Auf diese Weise gelten einheitliche Regulierungen für sämtliche Dienstleistungen, die innerhalb eines Marktes angeboten werden und unabhängig davon, aus welchem Land die Anbieter kommen. Nur so ist fairer Wettbewerb möglich.

Herkunftsprinzip erfolgreich verhindert

Der damalige Binnenmarktkommissar Bolkestein wollte ursprünglich das sogenannte Herkunftslandprinzip einführen: Demnach könnte ein Unternehmen unter dem Recht seines Herkunftslandes, auch in allen anderen EU-Ländern, Dienstleistungen anbieten. Folglich könnten Dienstleistungsunternehmen, die in ihren Heimatländern nur schwachen Regulierungen zu Mindestlohn, Arbeitsschutz oder Bildungsabschlüssen unterliegen, auch in Ländern mit anspruchsvolleren Regeln ungehindert als Wettbewerber auftreten, ohne die strengeren Vorschriften beachten zu müssen!
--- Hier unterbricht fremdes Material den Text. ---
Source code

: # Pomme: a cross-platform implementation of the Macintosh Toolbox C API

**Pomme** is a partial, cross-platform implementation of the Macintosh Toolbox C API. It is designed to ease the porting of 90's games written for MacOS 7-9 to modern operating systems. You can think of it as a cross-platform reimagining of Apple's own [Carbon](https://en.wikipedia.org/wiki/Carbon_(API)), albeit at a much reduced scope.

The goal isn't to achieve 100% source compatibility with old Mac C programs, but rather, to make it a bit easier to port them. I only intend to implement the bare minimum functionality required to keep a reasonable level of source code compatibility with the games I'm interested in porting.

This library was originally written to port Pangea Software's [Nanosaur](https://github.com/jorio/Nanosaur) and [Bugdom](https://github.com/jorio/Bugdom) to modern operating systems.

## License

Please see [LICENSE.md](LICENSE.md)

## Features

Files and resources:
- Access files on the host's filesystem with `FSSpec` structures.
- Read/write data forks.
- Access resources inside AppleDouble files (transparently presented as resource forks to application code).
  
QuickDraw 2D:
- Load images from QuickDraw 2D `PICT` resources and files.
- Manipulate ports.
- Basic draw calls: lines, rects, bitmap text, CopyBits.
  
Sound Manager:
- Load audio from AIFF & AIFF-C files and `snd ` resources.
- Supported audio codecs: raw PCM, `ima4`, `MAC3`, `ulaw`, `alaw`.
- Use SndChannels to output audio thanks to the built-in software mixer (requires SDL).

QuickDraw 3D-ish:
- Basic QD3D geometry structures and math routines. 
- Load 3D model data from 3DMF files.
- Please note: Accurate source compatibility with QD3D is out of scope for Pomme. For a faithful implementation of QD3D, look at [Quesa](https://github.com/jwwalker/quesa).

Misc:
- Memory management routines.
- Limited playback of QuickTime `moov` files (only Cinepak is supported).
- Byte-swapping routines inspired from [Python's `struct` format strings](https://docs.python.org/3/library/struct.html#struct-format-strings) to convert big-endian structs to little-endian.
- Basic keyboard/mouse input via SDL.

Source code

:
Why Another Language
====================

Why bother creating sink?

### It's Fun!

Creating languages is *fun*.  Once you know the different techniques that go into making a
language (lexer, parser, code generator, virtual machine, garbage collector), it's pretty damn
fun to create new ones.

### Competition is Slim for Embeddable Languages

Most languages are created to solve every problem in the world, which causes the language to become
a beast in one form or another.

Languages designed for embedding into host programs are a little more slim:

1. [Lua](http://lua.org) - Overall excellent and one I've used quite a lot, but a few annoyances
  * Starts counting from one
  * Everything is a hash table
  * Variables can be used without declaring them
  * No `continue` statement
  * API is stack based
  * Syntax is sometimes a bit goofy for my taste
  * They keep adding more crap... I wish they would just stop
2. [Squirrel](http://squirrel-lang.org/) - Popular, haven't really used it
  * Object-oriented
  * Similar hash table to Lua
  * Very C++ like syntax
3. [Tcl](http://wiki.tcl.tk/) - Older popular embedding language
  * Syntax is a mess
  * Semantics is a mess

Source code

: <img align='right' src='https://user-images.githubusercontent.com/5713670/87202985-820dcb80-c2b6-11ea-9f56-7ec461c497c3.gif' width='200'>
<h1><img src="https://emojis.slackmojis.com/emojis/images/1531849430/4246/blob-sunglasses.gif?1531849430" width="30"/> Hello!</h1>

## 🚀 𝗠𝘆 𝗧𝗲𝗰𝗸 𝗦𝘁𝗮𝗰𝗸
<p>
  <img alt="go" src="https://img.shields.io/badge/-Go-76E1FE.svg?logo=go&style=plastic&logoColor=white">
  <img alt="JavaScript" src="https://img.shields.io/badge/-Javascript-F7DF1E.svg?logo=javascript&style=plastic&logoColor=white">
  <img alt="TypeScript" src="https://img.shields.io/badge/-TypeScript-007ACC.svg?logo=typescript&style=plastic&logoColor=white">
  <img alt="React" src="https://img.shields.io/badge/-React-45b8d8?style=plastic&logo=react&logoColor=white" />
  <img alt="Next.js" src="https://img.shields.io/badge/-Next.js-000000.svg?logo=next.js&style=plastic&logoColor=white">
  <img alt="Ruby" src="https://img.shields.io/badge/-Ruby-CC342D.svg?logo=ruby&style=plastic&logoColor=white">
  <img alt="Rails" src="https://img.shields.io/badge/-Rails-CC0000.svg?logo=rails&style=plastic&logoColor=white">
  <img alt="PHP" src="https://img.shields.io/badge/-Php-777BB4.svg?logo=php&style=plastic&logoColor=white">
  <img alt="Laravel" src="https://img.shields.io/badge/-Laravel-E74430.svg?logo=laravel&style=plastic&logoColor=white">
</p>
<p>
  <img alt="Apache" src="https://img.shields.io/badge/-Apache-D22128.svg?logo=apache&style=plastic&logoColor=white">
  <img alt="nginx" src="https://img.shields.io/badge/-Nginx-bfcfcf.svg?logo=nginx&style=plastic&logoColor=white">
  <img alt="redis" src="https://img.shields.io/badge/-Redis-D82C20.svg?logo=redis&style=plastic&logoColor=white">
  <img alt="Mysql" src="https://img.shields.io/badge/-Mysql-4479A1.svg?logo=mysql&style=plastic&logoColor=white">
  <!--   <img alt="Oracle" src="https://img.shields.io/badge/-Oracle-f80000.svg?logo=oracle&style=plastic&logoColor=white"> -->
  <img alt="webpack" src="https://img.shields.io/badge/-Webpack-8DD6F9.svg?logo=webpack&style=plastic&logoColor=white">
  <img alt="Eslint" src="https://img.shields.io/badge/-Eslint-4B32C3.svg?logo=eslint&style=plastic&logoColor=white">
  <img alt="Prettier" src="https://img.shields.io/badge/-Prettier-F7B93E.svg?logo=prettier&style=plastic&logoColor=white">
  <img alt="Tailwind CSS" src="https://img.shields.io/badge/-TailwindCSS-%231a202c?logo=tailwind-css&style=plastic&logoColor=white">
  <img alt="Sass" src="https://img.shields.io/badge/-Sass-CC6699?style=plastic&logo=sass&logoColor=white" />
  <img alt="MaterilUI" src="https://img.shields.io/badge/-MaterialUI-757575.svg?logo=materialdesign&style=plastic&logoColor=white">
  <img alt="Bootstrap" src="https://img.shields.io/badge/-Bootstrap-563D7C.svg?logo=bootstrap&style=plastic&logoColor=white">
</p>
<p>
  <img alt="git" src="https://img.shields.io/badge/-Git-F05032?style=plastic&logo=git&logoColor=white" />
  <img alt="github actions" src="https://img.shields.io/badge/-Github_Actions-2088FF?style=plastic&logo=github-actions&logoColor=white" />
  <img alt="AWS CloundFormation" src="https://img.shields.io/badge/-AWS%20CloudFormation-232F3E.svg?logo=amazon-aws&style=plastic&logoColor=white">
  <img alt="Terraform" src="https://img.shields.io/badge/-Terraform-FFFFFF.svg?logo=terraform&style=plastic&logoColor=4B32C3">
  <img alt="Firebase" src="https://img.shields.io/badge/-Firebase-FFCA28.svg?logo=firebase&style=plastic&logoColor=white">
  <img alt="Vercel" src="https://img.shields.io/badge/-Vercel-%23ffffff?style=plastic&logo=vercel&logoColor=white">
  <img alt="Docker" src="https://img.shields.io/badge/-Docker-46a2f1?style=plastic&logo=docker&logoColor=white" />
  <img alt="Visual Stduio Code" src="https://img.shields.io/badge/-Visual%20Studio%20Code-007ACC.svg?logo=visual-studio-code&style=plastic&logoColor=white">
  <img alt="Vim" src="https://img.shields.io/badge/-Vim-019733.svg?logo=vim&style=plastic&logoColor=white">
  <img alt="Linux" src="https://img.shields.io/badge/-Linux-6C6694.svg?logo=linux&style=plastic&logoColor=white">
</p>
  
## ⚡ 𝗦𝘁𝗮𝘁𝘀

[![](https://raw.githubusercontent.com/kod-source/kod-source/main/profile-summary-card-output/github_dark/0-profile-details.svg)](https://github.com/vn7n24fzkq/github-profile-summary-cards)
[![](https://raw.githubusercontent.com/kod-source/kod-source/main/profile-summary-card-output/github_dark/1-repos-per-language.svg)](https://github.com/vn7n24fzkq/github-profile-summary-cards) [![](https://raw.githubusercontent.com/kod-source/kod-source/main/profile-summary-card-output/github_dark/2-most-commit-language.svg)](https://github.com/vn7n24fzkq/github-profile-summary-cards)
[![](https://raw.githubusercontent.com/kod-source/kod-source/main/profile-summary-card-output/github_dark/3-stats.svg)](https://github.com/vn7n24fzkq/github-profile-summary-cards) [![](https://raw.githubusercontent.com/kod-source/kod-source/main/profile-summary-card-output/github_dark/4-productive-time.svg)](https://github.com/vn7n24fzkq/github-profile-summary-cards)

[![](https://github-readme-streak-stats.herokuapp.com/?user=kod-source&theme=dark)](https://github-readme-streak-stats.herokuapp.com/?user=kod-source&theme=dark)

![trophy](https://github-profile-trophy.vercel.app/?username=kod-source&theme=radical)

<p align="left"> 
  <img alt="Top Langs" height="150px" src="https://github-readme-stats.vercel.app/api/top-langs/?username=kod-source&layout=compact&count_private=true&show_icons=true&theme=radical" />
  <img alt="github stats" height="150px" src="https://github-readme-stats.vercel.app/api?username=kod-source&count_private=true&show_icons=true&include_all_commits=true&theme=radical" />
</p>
Nicht zuletzt durch die Kritik der Gewerkschaften wurde damals die Einführung des Herkunftslandprinzips verhindert. Die Möglichkeit der Mitgliedstaaten, alle im Inland angebotenen Dienstleistungen wirksam zu regulieren, blieb erhalten. Zugleich wurden einheitliche Ansprechpartner eingeführt, die den Dienstleistungsanbietern helfen, in fremden Ländern tätig zu werden.

So wurden massiver Wettbewerbsdruck und Abbau von Standards erfolgreich verhindert. Höhere soziale Sicherheit, bessere Lohn- und Arbeitsbedingungen, Gesundheits- und Verbraucherschutz blieben gewahrt.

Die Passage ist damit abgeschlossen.